You will have to take some form of transportation to and from the airport. Luckily the airport is roughly 20 minutes from the city centre by Metro and relatively cheap. So a one-way ticket to the city centre only set us back at 36 DK (about $5.75).
The cuisine is huge in Copenhagen. There are fine-dining options all over the city, and it seems like every menu has the word organic plastered all over it. So if food is a big part of the travel experience for you, I say go for it. You’ll probably have some of the best food of your life here. The best restaurant in the world is in Copenhagen.
Cook your food
If you’re a peasant like me, the kitchen in your hostel will be your best friend when travelling to Copenhagen on a budget. Grocery stores have standard prices for food. We got all our groceries for the long weekend for about $20. Keep in mind that we eat a lot of fundamental food when travelling: pasta, rice and beans, oatmeal, etc.
If you’re out and you need a quick bite to eat, you can hit up a 7/11. There are 7/11’s on pretty much every corner in the city centre. For breakfast one morning, I scored a coffee and two croissants for about $5. They also have a shocking amount of healthy and organic food at these convenience stores.
It won’t be easy, but budget-friendly restaurants can be found in Copenhagen. Unfortunately, the only restaurant we ate at was an authentic Italian restaurant called La Fiorita. They have substantial personal pizzas starting at 50 DK ($8.50).
Other options that we saw all over town were kebab and falafel restaurants. You can find meals at these places for 35 DK, although our Danish friend told us to look for the mid-range ones to avoid food poisoning.
If you’re a bar-hopping kind of person, I have some bad news for you. Copenhagen is going to drain your bank account faster than you can say, “I just paid $15 for a pint of beer?”
I’m not a huge nightlife person anyway, so this category didn’t break my budget. We found a couple of ways around the crazy bar prices:
- Open carry is legal in Copenhagen. One night we grabbed a couple of beers from the supermarket and watched the sunset over the river. When you’re in Copenhagen on a budget, the world is your bar.
- Our hostel served beer, wine, and cocktails for pretty reasonable prices. There was live music during one of the nights we visited, so we just grabbed a couple of drinks from the hostel bar and enjoyed the party.

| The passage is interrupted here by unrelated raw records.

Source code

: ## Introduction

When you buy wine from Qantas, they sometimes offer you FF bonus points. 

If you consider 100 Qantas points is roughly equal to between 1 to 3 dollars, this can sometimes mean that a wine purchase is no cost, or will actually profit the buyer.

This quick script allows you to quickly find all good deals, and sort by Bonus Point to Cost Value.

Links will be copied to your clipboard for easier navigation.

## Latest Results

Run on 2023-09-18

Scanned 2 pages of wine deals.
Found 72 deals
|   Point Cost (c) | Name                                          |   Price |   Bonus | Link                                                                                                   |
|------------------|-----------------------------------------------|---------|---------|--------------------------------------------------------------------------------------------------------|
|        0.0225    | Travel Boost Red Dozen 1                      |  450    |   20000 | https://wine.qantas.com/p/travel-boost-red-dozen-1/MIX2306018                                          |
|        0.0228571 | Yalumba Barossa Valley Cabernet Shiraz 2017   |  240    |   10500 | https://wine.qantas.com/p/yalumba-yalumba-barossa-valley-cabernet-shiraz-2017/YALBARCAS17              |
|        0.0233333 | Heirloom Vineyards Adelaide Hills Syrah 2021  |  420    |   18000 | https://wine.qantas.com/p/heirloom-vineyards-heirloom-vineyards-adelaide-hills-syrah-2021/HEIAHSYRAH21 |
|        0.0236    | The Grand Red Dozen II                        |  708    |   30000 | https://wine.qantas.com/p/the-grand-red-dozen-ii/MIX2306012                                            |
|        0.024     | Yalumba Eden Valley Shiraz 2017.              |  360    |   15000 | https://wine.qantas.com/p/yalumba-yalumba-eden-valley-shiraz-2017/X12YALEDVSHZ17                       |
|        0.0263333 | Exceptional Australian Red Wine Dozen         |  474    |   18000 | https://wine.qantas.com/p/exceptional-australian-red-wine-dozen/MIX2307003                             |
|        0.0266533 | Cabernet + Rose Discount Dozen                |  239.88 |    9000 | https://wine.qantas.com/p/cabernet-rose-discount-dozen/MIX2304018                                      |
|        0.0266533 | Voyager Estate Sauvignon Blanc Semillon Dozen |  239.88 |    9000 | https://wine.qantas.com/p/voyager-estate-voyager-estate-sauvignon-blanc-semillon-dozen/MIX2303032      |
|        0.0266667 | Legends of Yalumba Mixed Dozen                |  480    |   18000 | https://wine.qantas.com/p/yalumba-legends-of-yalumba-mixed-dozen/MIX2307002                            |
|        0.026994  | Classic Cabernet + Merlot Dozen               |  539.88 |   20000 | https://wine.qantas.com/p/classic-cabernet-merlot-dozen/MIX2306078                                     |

- Most bars and craft breweries offer cheaper half-pint sizes. You’re not going to get drunk, but at least you get to sample some local brews. Our favourite (and only) brewery we went to was called BRUS, and they had some seriously creative flavours of beer – beetroot IPA, anyone?
Luckily, most activities are free or reasonably priced, making it easier to travel to Copenhagen on a budget.
Many museums are free for students or anyone under 25. One of these bargain museums that was highly recommended to us is the Design Museum. But, unfortunately, it was closed on a Monday. So instead, we opted for the David Collection, a fascinating art and history museum that is entirely free to visit.
My favourite thing to do in the city is to walk around and take in the sights. So we did a little self-guided walking tour that included Nyhavn, the Little Mermaid statue, the Queen’s Palace courtyard, the royal church, and Freetown Christiana.
If you’re able to spend a few more dollars, make sure to visit the Tivoli Gardens. These gardens inspired Walt Disney to create Disney World. They’re magical, especially at night in winter with all the Christmas lights up.